Screen Shot 2019-11-26 at 6.27.36 PM
A Google Maps image from June shows the pond covering most of the sidewalk.
Google Maps

Homeowners in Crown Heights have been forced to endure a massive, undying puddle on their block for more than a decade, and they claim the city is too cheap to mop it up. 

The huge pond forms along a curb on Midwood Street between Utica and Schenectady avenues, stretching in front of a whopping eight houses where the area’s disheveled street dips to create a shallow basin. 

And because there’s no drainage there, the pond lives throughout the year, causing locals to slip in the winter and hold their noses in the summer, according to one resident.

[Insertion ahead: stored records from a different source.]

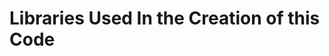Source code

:# Libraries Used In the Creation of this Code

[](https://github.com/RoboticsBrno/ServoESP32 "Using Arduino's servo.h library on the ESP32")

[](https://github.com/espressif/arduino-esp32 "Using Arduino IDE and arduino.h for programming the ESP32")
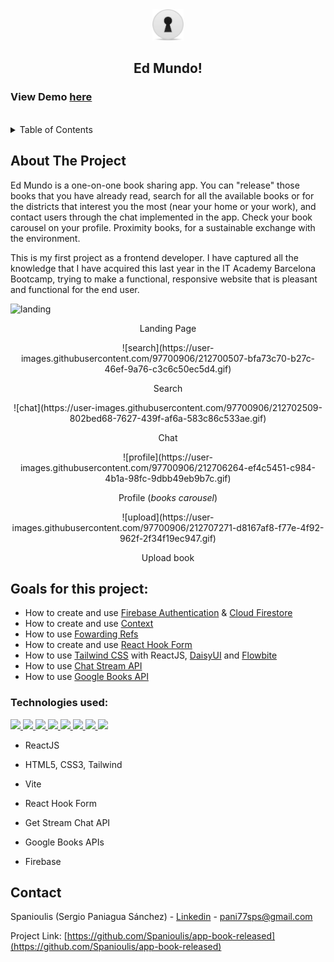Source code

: <!-- PROJECT LOGO -->
<div align="center">
  <a href="https://ed-mundo.netlify.app/">
    <img src="src/assets/keyhole-logo.png" alt="Logo" width="50" height="50">
  </a>
  <h2 align="center">Ed Mundo!</h2>

 <h3 align="left">
    View Demo <a href="https://ed-mundo.netlify.app/">here</a>
 </h3>
 <br />
</div>

<!-- TABLE OF CONTENTS -->
<details>
  <summary>Table of Contents</summary>
  <ol>
    <li>
      <a href="#about-the-project">About The Project</a>
      <ul>
        <li><a href="#goals">Goals for this project</a></li>
        <li><a href="#technologies-used">Technologies used</a></li>
      </ul>
    </li>
    <li><a href="#contact">Contact</a></li>
    <li><a href="#acknowledgments">Acknowledgments</a></li>
  </ol>
</details>


<!-- ABOUT THE PROJECT -->
## About The Project

Ed Mundo is a one-on-one book sharing app. You can "release" those books that you have already read, search for all the available books or for the districts that interest you the most (near your home or your work), and contact users through the chat implemented in the app. Check your book carousel on your profile. Proximity books, for a sustainable exchange with the environment.

This is my first project as a frontend developer. I have captured all the knowledge that I have acquired this last year in the IT Academy Barcelona Bootcamp, trying to make a functional, responsive website that is pleasant and functional for the end user.

![landing](https://user-images.githubusercontent.com/97700906/212698789-5d6067eb-ff87-4387-9801-55ddb7c9856d.gif)

<div align="center">
  <p align="center">Landing Page</p>
![search](https://user-images.githubusercontent.com/97700906/212700507-bfa73c70-b27c-46ef-9a76-c3c6c50ec5d4.gif)
  <p align="center">Search</p>
![chat](https://user-images.githubusercontent.com/97700906/212702509-802bed68-7627-439f-af6a-583c86c533ae.gif)
  <p align="center">Chat</p>
  ![profile](https://user-images.githubusercontent.com/97700906/212706264-ef4c5451-c984-4b1a-98fc-9dbb49eb9b7c.gif)
  <p align="center">Profile (<i>books carousel</i>)</p>
  ![upload](https://user-images.githubusercontent.com/97700906/212707271-d8167af8-f77e-4f92-962f-2f34f19ec947.gif)
  <p align="center">Upload book</p>
</div>


## Goals for this project:

- How to create and use [Firebase Authentication](https://firebase.google.com/) & [Cloud Firestore](https://firebase.google.com/docs/firestore)
- How to create and use [Context](https://reactjs.org/docs/context.html)
- How to use [Fowarding Refs](https://reactjs.org/docs/forwarding-refs.html)
- How to create and use [React Hook Form](https://react-hook-form.com/)
- How to use [Tailwind CSS](https://reactjs.org/docs/higher-order-components.html) with ReactJS, [DaisyUI](https://daisyui.com/) and [Flowbite](https://flowbite.com/)
- How to use [Chat Stream API](https://getstream.io/chat/)
- How to use [Google Books API](https://developers.google.com/books)


### Technologies used:

<p align="left">
  <a href="https://beta.reactjs.org/">
    <img src="https://skillicons.dev/icons?i=react" />
  </a>
  <a href="https://vitejs.dev/">
    <img src="https://skillicons.dev/icons?i=vite" />
  </a>
  <a href="https://developer.mozilla.org/es/docs/Web/HTML">
    <img src="https://skillicons.dev/icons?i=html" />
  </a>
  <a href="https://developer.mozilla.org/es/docs/Web/CSS">
    <img src="https://skillicons.dev/icons?i=css" />
  </a>
  <a href="https://tailwindcss.com/">
    <img src="https://skillicons.dev/icons?i=tailwind" />
  </a>
  <a href="https://code.visualstudio.com/">
    <img src="https://skillicons.dev/icons?i=vscode" />
  </a>
  <a href="https://git-scm.com/">
    <img src="https://skillicons.dev/icons?i=git" />
  </a>
  <a href="https://firebase.google.com/">
    <img src="https://skillicons.dev/icons?i=firebase" />
  </a>
</p>

- ReactJS
- HTML5, CSS3, Tailwind
- Vite
- React Hook Form

- Get Stream Chat API
- Google Books APIs

- Firebase


<!-- CONTACT -->
## Contact

Spanioulis (Sergio Paniagua Sánchez) - [Linkedin](https://www.linkedin.com/in/sergio-paniagua-sanchez/) - pani77sps@gmail.com

Project Link: [https://github.com/Spanioulis/app-book-released](https://github.com/Spanioulis/app-book-released)


<!-- ACKNOWLEDGMENTS -->
<!--## Acknowledgments

Use this space to list resources you find helpful and would like to give credit to. I've included a few of my favorites to kick things off!

* [Choose an Open Source License](https://choosealicense.com)
* [GitHub Emoji Cheat Sheet](https://www.webpagefx.com/tools/emoji-cheat-sheet)
* [Malven's Flexbox Cheatsheet](https://flexbox.malven.co/)
* [Malven's Grid Cheatsheet](https://grid.malven.co/)
* [Img Shields](https://shields.io)
* [GitHub Pages](https://pages.github.com)
* [Font Awesome](https://fontawesome.com)
* [React Icons](https://react-icons.github.io/react-icons/search)

<p align="right">(<a href="#readme-top">back to top</a>)</p>-->

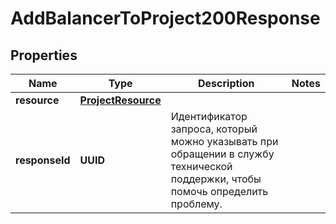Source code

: 

# AddBalancerToProject200Response


## Properties

| Name | Type | Description | Notes |
|------------ | ------------- | ------------- | -------------|
|**resource** | [**ProjectResource**](ProjectResource.md) |  |  |
|**responseId** | **UUID** | Идентификатор запроса, который можно указывать при обращении в службу технической поддержки, чтобы помочь определить проблему. |  |



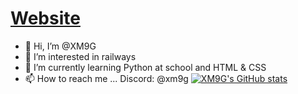 # [Website](https://xm9g.net)
- 👋 Hi, I’m @XM9G
- 👀 I’m interested in railways
- 🌱 I’m currently learning  Python at school and HTML & CSS
- 📫 How to reach me ... Discord: @xm9g
[![XM9G's GitHub stats](https://github-readme-stats.vercel.app/api?username=xm9g)](https://github.com/anuraghazra/github-readme-stats)
<!---
XM9G/XM9G is a ✨ special ✨ repository because its `README.md` (this file) appears on your GitHub profile.
You can click the Preview link to take a look at your changes.
--->
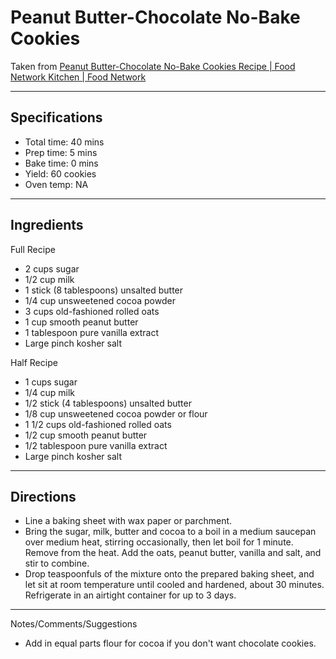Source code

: # Peanut Butter-Chocolate No-Bake Cookies

Taken from
[Peanut Butter-Chocolate No-Bake Cookies Recipe \| Food Network Kitchen | Food Network](https://www.foodnetwork.com/recipes/food-network-kitchen/peanut-butter-chocolate-no-bake-cookies-recipe-2015085)

---
## Specifications
- Total time: 40 mins
- Prep time: 5 mins
- Bake time: 0 mins
- Yield: 60 cookies
- Oven temp: NA

---
## Ingredients

Full Recipe
- 2 cups sugar
- 1/2 cup milk
- 1 stick (8 tablespoons) unsalted butter
- 1/4 cup unsweetened cocoa powder
- 3 cups old-fashioned rolled oats
- 1 cup smooth peanut butter
- 1 tablespoon pure vanilla extract
- Large pinch kosher salt

Half Recipe
- 1 cups sugar
- 1/4 cup milk
- 1/2 stick (4 tablespoons) unsalted butter
- 1/8 cup unsweetened cocoa powder or flour
- 1 1/2 cups old-fashioned rolled oats
- 1/2 cup smooth peanut butter
- 1/2 tablespoon pure vanilla extract
- Large pinch kosher salt

---
## Directions

- Line a baking sheet with wax paper or parchment.
- Bring the sugar, milk, butter and cocoa to a boil in a medium saucepan over medium heat, stirring occasionally, then let boil for 1 minute. Remove from the heat. Add the oats, peanut butter, vanilla and salt, and stir to combine.
- Drop teaspoonfuls of the mixture onto the prepared baking sheet, and let sit at room temperature until cooled and hardened, about 30 minutes. Refrigerate in an airtight container for up to 3 days.

---
Notes/Comments/Suggestions

- Add in equal parts flour for cocoa if you don't want chocolate cookies.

“In the summer it’s a swimming pool, in the winter it’s a skating rink,” said Bernadette Lewis, whose mother owns a house on the street between Utica and Schenectady Avenues. 

And while residents hate it, the raccoons love it, according to another Midwood Street dweller, who claims the vermin have gotten uppity feasting on the trash that collects in the nasty pool. 

“They own the block – they run up right in front of your face,” said Wanda Hillaire.

Locals have complained to the Department of Transportation about the pond for years, and in a December 2018 email shared with the Brooklyn Paper, Borough Commissioner Bray outlines a solution for the ponding which would essentially require the city completely redo the street, with new paving and curb cuts.

In a separate email from April 2019, Bray estimates the total cost of such an operation would be north of $4 Million. 

And that’s apparently more than the city is willing to spend on appeasing a small group of working-class Brooklynites, according to Hillaire, who said the city would rather spend the tax-payers’ money on ritzier parts of town. 

“This would never be in Park Slope,” said Hillaire. 

The Department of Transportation did not respond to a request for comment before deadline. The Department of Environmental Protection offered a terse, three-word statement. 

“DEP will investigate,” said department spokesman Edward Timbers.